Phonics in the treatment group: 0 = some, 1 = systematic.
Language activities in the treatment group: 0 = none, 1 = some, 2 = systematic.
Language activities in the control group: 0 = none, 1 = some, 2 = systematic.
Intensity of instruction: 0 = classroom- and small-group level, 1 = one on one.
Each row of Table 2 represents a potential combination of treatments and the expected effect size for that combination of treatments based on existing data. For example, the lowest d (−0.121), which may be found in the first row of the table, is the predicted value of d when there is some phonics in the treatment group, no language activities in the treatment group, no tutor, and systematic language activities in the control group. Under this condition a negative effect size favoring the control group is not surprising given the unique positive effect of systematic language activities that, in this comparison, are present in the control group but not the treatment group. Next, note the line in Table 2 in which all of the predictor values are 0 and the predicted effect size is d = 0.306. This line represents some phonics in the treatment group, no language activities in the control or treatment groups, and no tutoring. The value of predicted d for this scenario is equal to the intercept from our model. If we then move to the line where the TP_di variable is 1 and all other predictors are 0, the predicted value of d is 0.488. Thus, if we compare a treatment group that receives systematic phonics, no tutors, and no additional language activities to a control group that also has no phonics or systematic language activities and is taught in small groups or whole classrooms, we can hypothesize that the treatment group would perform .488 standard deviations higher than the control group on the outcome assessment. This effect is simply the intercept plus the effect of moving one unit on the predictor while holding the other predictors constant.

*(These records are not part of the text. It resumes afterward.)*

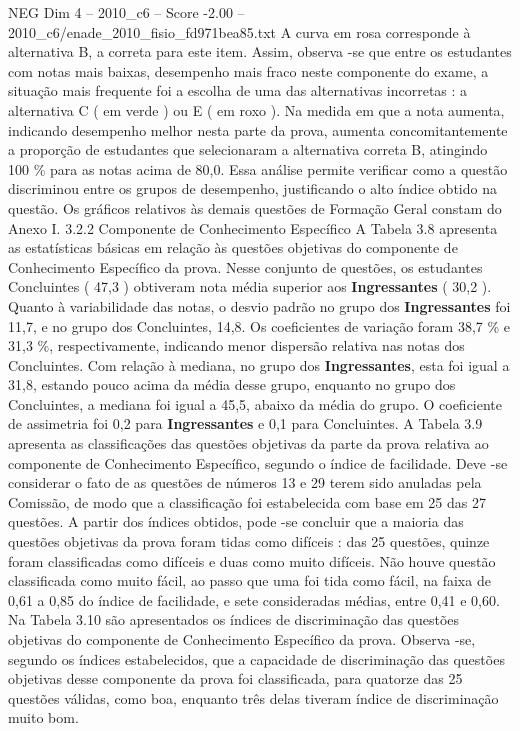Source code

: \begin{textsample}{NEG Dim 4 – 2010\_c6 – Score -2.00 – 2010\_c6/enade\_2010\_fisio\_fd971bea85.txt}
A curva em rosa corresponde à alternativa B, a correta para este item.
Assim, observa -se que entre os estudantes com notas mais baixas, desempenho mais fraco neste componente do exame, a situação mais frequente foi a escolha de uma das alternativas incorretas : a alternativa C ( em verde ) ou E ( em roxo ).
Na medida em que a nota aumenta, indicando desempenho melhor nesta parte da prova, aumenta concomitantemente a proporção de estudantes que selecionaram a alternativa correta B, atingindo 100 \% para as notas acima de 80,0.
Essa análise permite verificar como a questão discriminou entre os grupos de desempenho, justificando o alto índice obtido na questão.
Os gráficos relativos às demais questões de Formação Geral constam do Anexo I. 3.2.2 Componente de Conhecimento Específico A Tabela 3.8 apresenta as estatísticas básicas em relação às questões objetivas do componente de Conhecimento Específico da prova.
Nesse conjunto de questões, os estudantes Concluintes ( 47,3 ) obtiveram nota média superior aos \textbf{Ingressantes} ( 30,2 ).
Quanto à variabilidade das notas, o desvio padrão no grupo dos \textbf{Ingressantes} foi 11,7, e no grupo dos Concluintes, 14,8.
Os coeficientes de variação foram 38,7 \% e 31,3 \%, respectivamente, indicando menor dispersão relativa nas notas dos Concluintes.
Com relação à mediana, no grupo dos \textbf{Ingressantes}, esta foi igual a 31,8, estando pouco acima da média desse grupo, enquanto no grupo dos Concluintes, a mediana foi igual a 45,5, abaixo da média do grupo.
O coeficiente de assimetria foi 0,2 para \textbf{Ingressantes} e 0,1 para Concluintes.
A Tabela 3.9 apresenta as classificações das questões objetivas da parte da prova relativa ao componente de Conhecimento Específico, segundo o índice de facilidade.
Deve -se considerar o fato de as questões de números 13 e 29 terem sido anuladas pela Comissão, de modo que a classificação foi estabelecida com base em 25 das 27 questões.
A partir dos índices obtidos, pode -se concluir que a maioria das questões objetivas da prova foram tidas como difíceis : das 25 questões, quinze foram classificadas como difíceis e duas como muito difíceis.
Não houve questão classificada como muito fácil, ao passo que uma foi tida como fácil, na faixa de 0,61 a 0,85 do índice de facilidade, e sete consideradas médias, entre 0,41 e 0,60.
Na Tabela 3.10 são apresentados os índices de discriminação das questões objetivas do componente de Conhecimento Específico da prova.
Observa -se, segundo os índices estabelecidos, que a capacidade de discriminação das questões objetivas desse componente da prova foi classificada, para quatorze das 25 questões válidas, como boa, enquanto três delas tiveram índice de discriminação muito bom.

\end{textsample}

Next, examine the row in Table 2 in which there is systematic phonics instruction plus 1:1 tutoring. The predicted effect is d = 0.913, a very large effect. If a practitioner already had a systematic phonics program in place, this table could be used to get an idea of the potential effect of adding tutoring or additional literacy components. In the first case, the hypothesized improvement would be approximately .425, or the difference between .913 and .488, not coincidentally the value of the beta weight for tutoring in this analysis. The hypothesized effect of adding both tutoring and systematic language instruction to an existing systematic phonics program based on the body of studies in the NRP report as recoded by Camilli et al. (2003, 2006) is d = 1.34.
Note that the nonbolded rows in Table 2 represent combinations of the predictor variables for which there are no studies in the extant literature from which to estimate effects. The predicted d in this case is an interpolation based on the data in hand. We have bolded the rows that represent predicted effects based on actual effects in the meta-analysis and have included the number of effects and the number of studies for each of these rows. Obviously, we would have more confidence in estimating effects based on more substantial data than on only a few studies or on interpolation.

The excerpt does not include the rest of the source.